If we were trying to figure out the time scale for a gas-phase reaction between two hydrogen atoms in a molecular cloud (which has density $~\pu{10^4cm^-3}$), apparently the reaction would happen on a time scale proportional to the inverse of the density multiplied by $10^{15}$ years.

Aside from the cloud not being dense and the probability that a collision will surpass the activation energy is small, is the time elongated because you need to induce a dipole moment between two hydrogen atoms to actually bind them together?

I recently read somewhere that even if the reactants would go into the unbound state of $\ce{H2}$ they can't emit a photon that would let it go into the bound state of $\ce{H2}$. I guess they are talking about quantum mechanics, but it is not obvious to me what the bound and unbound states of molecular hydrogen are. (If someone could clarify that too)

  • $\begingroup$ Is your timescale a rate, a half-life, the time it takes to reach a certain completion (i.e. 99%), the time it takes to reach equilibrium, etc.? If you can tell me what that timescale is, I will update my answer to be better. $\endgroup$
    – Ben Norris
    Commented Nov 14, 2012 at 16:51

1 Answer 1


Why is the time-scale so long?

The time-scale is so long because the density is not just low, it's virtually nonexistent.

The particle density of any gas can be determined at any temperature and pressure using the ideal gas law ($PV=nRT$).

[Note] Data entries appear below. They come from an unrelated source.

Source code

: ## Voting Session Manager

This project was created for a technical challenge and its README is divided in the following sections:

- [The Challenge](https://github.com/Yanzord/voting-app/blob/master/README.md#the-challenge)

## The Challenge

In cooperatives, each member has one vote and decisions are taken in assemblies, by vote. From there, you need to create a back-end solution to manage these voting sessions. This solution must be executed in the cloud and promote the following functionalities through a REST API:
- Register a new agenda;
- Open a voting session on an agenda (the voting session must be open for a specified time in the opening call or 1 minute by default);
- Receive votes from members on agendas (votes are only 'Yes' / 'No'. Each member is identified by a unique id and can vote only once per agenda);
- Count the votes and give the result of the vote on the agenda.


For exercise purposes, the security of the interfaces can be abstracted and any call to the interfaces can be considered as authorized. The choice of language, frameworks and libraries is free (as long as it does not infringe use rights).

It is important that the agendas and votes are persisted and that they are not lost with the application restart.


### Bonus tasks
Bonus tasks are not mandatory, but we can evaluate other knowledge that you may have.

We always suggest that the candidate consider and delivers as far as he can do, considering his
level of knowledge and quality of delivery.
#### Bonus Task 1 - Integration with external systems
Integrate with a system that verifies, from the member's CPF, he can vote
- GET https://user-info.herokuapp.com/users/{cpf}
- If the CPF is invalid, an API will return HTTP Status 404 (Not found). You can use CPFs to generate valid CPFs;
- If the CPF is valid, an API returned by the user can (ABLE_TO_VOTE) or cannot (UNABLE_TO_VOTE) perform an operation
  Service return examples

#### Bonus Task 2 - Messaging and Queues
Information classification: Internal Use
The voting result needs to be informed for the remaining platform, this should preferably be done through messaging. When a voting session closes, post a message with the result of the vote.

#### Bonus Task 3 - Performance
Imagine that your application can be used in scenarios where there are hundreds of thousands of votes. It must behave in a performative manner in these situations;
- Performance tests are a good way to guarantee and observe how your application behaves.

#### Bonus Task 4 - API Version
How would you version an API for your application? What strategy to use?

Let's use air as an example. At $\pu{25 o^\circ C}$ ($\pu{298 K}$), and 1 atmosphere, the particle density of air ($n/V$) is:

$$ \frac{n}V =\frac{RT}P $$ $$ \frac{n}V =\frac{(\pu{0.08026 L atm (K mol)^{-1})(\pu{298 K})}}{{\pu{1 atm}}} = \pu{23.9 mol L^-1} $$

Converting to molecules per $\pu{cm^3}$:

$$23.9 \frac{\mathrm{mol}}{\mathrm{L}} \times 6.022\times10^{23}\frac{\text{molecules}}{\text{mol}}\times\frac{1 \text{ L}}{1000 \text{ cm}^3}=1.44\times10^{22}\frac{\text{molecules}}{\text{cm}^3}$$

The density of gasses we are used to dealing with is 18 orders of magnitude higher than the density you quoted. If we have a gas of hydrogen atoms at air density, then the timescale for formation of H2 is:

$$ 10^{15} \frac{\text{years}\times\text{cm}^3}{\text{particles}} \times \frac{1 \text{ cm}^3}{1.44\times10^{22}\text{ molecules}}=6.94\times 10^{-8}\text{ years} $$

$$6.94\times 10^{-8}\text{ years}= 2.54\times 10^{-5}\text{ days}=6.08\times 10^{-4} \text{ hours}=2.19 \text{ seconds}$$

At "normal" densities, the timescale is much shorter.

The second part of your question deals with the quantum mechanics of the activation barrier to this reaction, which I cannot do justice to at this time.